How To Make a Corporate Organizational Chart

When making an organizational chart, it’s hard not to get intimated by the amount of information that you need to arrange on a single visual structure. To help you get started, we provide with some basic steps when doing your own:

Step 1: Gather Information

Before you can start with your organization chart’s layout, start by gathering all information relevant to your task. If you start with the chart’s structure without knowing the length or number of the content, there’s a big possibility that it would still be useless. There might be significant adjustments that would render your initial design useless. By getting all the information, you’ll be given an idea of what your organizational chart should look like and how you’ll arrange it in a manner that’s visually comprehensible and easy to interpret.

Step 2: Know the Type

Once you’ve completed all the needed data, it’s time for you now to identify the type of organization that your company or organization has. In most cases, it can be as simple as a functional structure where you only need to label each role according to its departments. However, it can get complicated once you find out that you also need to include other units that might be outside your organization but are somehow related to your organization. Research on this, so you’ll know how to piece your data together.

Step 3: Arrange a Draft

You might want to draw a rough draft first to set everything in their proper places. Categorize all members according to their department and determine the position’s hierarchy, so you’ll know who’s on the top and who’s on the bottom. Make a rough outline of the entire chart and put in all the information you have. Make sure you got everything right. Before you move on to making the actual layout on a software program, this is the best time for you to proofread your work. At this stage, it’s easier to make changes on a draft rather than on the virtual copy. Recheck your spellings and see to it that every individual is in their correct positions. You may also consult those who might know how the organization works more than you.

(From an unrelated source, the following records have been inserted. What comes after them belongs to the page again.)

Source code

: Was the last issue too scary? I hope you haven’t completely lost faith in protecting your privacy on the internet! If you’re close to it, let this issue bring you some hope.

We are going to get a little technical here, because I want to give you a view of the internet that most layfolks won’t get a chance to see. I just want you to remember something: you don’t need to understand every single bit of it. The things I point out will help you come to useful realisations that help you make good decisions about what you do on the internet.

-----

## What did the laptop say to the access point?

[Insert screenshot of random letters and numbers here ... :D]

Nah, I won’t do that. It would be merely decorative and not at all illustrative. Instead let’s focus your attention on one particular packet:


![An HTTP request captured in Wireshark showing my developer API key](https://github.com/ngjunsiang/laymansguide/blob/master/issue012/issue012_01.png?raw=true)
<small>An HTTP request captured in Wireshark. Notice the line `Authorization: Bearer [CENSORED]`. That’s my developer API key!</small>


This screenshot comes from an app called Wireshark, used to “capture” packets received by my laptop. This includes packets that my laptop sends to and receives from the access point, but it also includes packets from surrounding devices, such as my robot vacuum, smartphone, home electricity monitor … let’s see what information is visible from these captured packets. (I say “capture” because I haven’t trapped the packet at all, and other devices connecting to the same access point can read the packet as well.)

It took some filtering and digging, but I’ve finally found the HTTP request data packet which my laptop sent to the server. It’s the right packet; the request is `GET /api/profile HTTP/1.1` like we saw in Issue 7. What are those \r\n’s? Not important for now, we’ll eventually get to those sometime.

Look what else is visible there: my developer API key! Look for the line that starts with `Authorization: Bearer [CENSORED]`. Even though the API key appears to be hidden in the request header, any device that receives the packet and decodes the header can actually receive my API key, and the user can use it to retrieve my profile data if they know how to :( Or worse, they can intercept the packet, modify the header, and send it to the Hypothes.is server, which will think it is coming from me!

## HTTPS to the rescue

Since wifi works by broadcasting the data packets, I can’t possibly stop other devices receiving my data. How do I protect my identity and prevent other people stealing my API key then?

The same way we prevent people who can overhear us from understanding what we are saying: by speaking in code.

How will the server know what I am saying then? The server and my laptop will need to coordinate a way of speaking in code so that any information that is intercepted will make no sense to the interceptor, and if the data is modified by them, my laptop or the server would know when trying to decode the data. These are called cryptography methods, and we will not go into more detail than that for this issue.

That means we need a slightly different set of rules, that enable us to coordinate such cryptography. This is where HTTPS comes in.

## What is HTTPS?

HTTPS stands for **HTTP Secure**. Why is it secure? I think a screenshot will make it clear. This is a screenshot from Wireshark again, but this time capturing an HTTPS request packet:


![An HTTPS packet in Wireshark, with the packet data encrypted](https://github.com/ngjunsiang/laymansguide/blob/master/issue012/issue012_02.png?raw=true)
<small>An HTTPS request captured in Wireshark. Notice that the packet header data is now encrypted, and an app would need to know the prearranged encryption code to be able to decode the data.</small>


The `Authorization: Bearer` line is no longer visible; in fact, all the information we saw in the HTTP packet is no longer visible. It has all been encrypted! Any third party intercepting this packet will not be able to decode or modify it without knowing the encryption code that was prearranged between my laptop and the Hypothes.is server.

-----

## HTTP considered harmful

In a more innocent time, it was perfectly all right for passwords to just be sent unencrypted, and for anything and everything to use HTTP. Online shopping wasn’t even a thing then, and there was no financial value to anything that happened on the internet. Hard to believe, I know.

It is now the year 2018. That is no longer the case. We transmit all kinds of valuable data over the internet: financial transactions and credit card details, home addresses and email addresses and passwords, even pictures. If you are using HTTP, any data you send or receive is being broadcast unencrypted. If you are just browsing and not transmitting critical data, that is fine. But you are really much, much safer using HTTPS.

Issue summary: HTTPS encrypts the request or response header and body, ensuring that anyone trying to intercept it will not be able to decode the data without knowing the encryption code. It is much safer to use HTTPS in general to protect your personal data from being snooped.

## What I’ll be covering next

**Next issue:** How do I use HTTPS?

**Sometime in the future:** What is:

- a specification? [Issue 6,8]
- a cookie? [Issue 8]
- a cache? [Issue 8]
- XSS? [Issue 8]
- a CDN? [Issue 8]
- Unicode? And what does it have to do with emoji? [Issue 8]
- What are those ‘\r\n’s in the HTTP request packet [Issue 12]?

Step 4: Be Visually Consistent

When you start encoding your work using a software program, you will want to have an output that’s pleasing to the eye to invite viewers and boost your output comprehensibility. Your shapes, fonts, and filler colors must be all consistent. This is more on the side of the functionality rather than the aesthetic. Because it’s graphic data, it’s format should invite attention and promote readability. No one wants to go through a graph with different shapes, uneven lines, and a rainbow of colors. It’s distracting, and it prevents people from getting the information that they need.


What’s the difference between a mechanistic structure and an organic structure?

Mechanistic and organic structures are both different structure styles of an organizational chart. A mechanistic structure is the traditional top-down structure of an organization that clearly shows the chain of command among every position. The organic structure, on the other hand, is a more flexible and less formal arrangement that shows how different teams relate to each other.

What is a vertical organization?

Vertical organizations are those that employ the shape of a pyramid—the roles who sit at the top have more authority than the ones who are below. The flow of communication comes from the top as they devise a decision that is going to be implemented by the ones who are on a low level.

What is a horizontal organization?

Horizontal organizations are those that emphasize the value of collaborative efforts rather than the rank system. In this type of organization, each employee is given the opportunity to make their own decisions and accomplish their work without the management behind their back. Here they’re free to exchange ideas and work together to get the job done.

Whether you’re on top of your organization’s pyramid or at the bottom, it’s essential to know that every role matter. An organizational structure shouldn’t be used as a way to determine the rank of one’s position but to determine the significance of a role and how he or she can work their way up to the ladder for better opportunities and learn for a much challenging responsibility.